How Much Junk is in Space?
The Galaxy 15 satellite is seen before its 2005 launch to geostationary orbit nearly 36,000 kilometers over the Earth's equator.
CREDIT: Orbital Sciences.
Space, a seemingly vast frontier, is actually pretty crowded with junk, and it's getting worse.
Just this week the communications satellite Galaxy 15 lost control and joined the growing ranks of debris crowding the space around Earth.
There are about 500,000 pieces of space junk ? down to items about 0.5 inches (1.27 centimeters) wide ? in orbit. Of those, about 21,000 objects are larger than 4 inches (10.1 cm) in diameter, and are being constantly tracked by the Department of Defense's U.S. Space Surveillance Network. These are items like spent rocket stages and broken satellites such as Galaxy 15.
Space junk ? even tiny pieces of it ? is dangerous because objects orbiting around Earth travel at speeds of about 17,500 mph (28,200 kph). At those velocities, any collision between two objects would cause serious damage.
However, this one new addition to the problem doesn't significantly increase the amount of space debris or the risk of a crash, said Nicholas Johnson, Chief Scientist for Orbital Debris at NASA's Johnson Space Center in Houston.
A major collision occurred last year, when the dead Russian Cosmos 2251 spacecraft accidentally slammed into the Iridium communications satellite over Siberia at an altitude of 490 miles (790 km). The collision broke up both craft into many tiny pieces.
Another major event occurred in 2007 when China intentionally destroyed a weather satellite about 528 miles (850 kilometers) above Earth, creating a massive cloud of flotsam in orbit.

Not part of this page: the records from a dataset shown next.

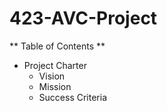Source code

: # 423-AVC-Project
** Table of Contents **
 - Project Charter
   - Vision 
   - Mission
   - Success Criteria 

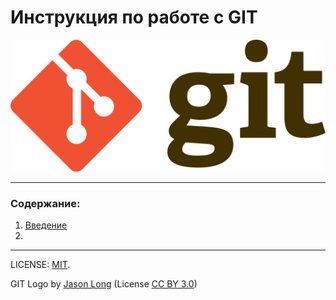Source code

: # Инструкция по работе с GIT

![git-logo](./assets/Git-logo.png)

---

### Содержание:
1. [Введение](./01_intro.md)
2. 

---

LICENSE: [MIT](./license.md).

GIT Logo by [Jason Long](http://git-scm.com/downloads/logos) (License [CC BY 3.0](https://creativecommons.org/licenses/by/3.0/))
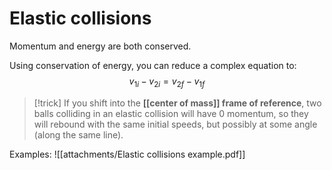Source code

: # Elastic collisions
Momentum and energy are both conserved.

Using conservation of energy, you can reduce a complex equation to:
$$v_{1i}-v_{2i} = v_{2f}-v_{1f}$$


>[!trick]
>If you shift into the **[[center of mass]] frame of reference**, two balls colliding in an elastic collision will have 0 momentum, so they will rebound with the same initial speeds, but possibly at some angle (along the same line).

Examples:
![[attachments/Elastic collisions example.pdf]]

"Those two events combined have increased the number of objects in low-Earth orbit that we track by over 60 percent," Johnson told Life's Little Mysteries, a SPACE.com partner. "And that's compared to everything which had accumulated over the past 50 years. These were dramatic, unprecedented increases."
Today, the highest concentrations of debris in space are at the respective altitudes of these two collisions, Johnson said.
Such crashes, and their ensuing additions to the swarm of junk in space, will only become more common as space gets even more crowded.